La fragilisation matérielle et identitaire de la classe ouvrière a des raisons politiques (crise du syndicalisme et
désintérêt de la gauche pour les classes populaires, en particulier issues de l’immigration). Elle a aussi un coût
politique avec la montée aux extrêmes. Le vote Front National des ouvriers peut en effet se lire comme un vote
de protestation contre l’amoindrissement de leur condition sociale.

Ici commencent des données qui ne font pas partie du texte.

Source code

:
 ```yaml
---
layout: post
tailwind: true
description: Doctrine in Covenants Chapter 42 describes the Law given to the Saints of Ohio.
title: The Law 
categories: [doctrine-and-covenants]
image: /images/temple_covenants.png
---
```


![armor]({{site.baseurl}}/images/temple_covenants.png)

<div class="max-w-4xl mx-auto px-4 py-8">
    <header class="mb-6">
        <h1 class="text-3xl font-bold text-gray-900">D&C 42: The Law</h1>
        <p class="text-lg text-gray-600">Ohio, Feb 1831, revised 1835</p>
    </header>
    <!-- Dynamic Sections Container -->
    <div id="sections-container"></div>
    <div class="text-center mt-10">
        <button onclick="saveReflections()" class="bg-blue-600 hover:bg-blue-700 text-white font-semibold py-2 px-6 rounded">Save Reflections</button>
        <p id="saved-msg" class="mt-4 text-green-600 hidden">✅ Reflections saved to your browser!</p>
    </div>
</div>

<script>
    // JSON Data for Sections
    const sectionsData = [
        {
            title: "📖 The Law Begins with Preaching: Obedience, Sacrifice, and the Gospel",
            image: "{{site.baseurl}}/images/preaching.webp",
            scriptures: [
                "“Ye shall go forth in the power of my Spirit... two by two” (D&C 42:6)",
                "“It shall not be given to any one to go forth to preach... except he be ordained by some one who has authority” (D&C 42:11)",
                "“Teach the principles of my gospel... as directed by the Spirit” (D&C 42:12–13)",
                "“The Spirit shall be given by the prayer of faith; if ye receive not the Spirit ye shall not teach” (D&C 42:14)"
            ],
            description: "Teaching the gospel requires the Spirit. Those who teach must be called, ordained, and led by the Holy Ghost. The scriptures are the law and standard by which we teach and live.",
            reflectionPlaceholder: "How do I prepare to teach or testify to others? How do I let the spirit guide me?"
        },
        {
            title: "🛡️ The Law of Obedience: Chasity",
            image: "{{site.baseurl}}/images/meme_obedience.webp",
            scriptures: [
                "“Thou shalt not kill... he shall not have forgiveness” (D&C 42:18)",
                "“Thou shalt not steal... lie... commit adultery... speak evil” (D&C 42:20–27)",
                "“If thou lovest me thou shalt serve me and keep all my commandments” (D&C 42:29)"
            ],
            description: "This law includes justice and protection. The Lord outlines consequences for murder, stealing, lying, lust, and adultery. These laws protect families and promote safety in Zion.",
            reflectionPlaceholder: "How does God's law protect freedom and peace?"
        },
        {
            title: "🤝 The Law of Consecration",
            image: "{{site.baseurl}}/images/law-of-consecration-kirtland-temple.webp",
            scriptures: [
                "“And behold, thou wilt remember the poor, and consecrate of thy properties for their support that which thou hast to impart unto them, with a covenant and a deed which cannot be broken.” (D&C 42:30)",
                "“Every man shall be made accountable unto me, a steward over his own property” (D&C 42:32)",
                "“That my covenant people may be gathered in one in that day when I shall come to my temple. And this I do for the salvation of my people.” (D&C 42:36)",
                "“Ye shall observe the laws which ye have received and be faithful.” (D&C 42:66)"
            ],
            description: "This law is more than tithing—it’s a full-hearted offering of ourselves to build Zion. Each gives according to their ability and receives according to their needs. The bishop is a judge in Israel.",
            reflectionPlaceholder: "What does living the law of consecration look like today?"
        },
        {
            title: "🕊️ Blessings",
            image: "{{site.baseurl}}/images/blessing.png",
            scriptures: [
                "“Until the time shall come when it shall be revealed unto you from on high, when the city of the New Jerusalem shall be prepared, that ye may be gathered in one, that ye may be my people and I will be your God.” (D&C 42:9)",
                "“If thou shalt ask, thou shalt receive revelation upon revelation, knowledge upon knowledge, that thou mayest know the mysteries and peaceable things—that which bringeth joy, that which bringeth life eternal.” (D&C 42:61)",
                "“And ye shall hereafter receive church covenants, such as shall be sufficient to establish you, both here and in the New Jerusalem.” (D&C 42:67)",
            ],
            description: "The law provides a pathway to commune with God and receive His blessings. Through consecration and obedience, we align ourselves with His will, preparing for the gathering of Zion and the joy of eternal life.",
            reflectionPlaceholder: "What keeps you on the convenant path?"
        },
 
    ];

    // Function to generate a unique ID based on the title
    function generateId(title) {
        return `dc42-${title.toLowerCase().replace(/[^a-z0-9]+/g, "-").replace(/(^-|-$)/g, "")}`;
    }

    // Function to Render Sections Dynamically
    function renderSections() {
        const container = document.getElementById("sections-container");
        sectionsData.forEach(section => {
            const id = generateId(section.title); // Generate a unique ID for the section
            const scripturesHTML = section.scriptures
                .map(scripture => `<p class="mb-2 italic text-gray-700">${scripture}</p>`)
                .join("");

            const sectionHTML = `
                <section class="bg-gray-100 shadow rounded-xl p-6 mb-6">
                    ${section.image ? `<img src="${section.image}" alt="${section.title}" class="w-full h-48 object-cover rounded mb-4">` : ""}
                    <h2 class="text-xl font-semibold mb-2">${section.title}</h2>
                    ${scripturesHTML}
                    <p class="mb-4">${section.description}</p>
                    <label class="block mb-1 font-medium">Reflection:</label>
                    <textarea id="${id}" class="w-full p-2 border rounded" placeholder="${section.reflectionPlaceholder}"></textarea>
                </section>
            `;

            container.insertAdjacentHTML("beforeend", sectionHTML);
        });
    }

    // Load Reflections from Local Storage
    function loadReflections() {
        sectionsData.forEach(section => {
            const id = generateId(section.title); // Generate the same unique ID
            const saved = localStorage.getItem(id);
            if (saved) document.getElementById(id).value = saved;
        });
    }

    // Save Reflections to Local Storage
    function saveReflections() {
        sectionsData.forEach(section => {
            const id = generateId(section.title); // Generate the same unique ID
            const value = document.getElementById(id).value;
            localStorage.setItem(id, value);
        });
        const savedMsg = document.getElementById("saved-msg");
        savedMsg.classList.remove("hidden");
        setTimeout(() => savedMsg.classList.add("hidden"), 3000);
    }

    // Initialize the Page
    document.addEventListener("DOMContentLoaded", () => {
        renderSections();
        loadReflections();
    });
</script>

La valorisation du travail et le rejet des plus
démunis auxquels l’Etat providence porte assistance est le seul moyen pour eux de ne pas se sentir déchoir
davantage. C’est un vote de ressentiment social visible dans les situations de descension sociale.
1
Sans analyser en même temps, qu’à travers l’insistance sur les symptômes psychologiques des dérèglements sociaux -honte,
humiliation, mépris, atteinte à l’image de soi, souffrance psychique, anxiété, mal-être, issus des situations de domination sociale
- ils contribuent à leur tour à moraliser une vie sociale largement désociologisée.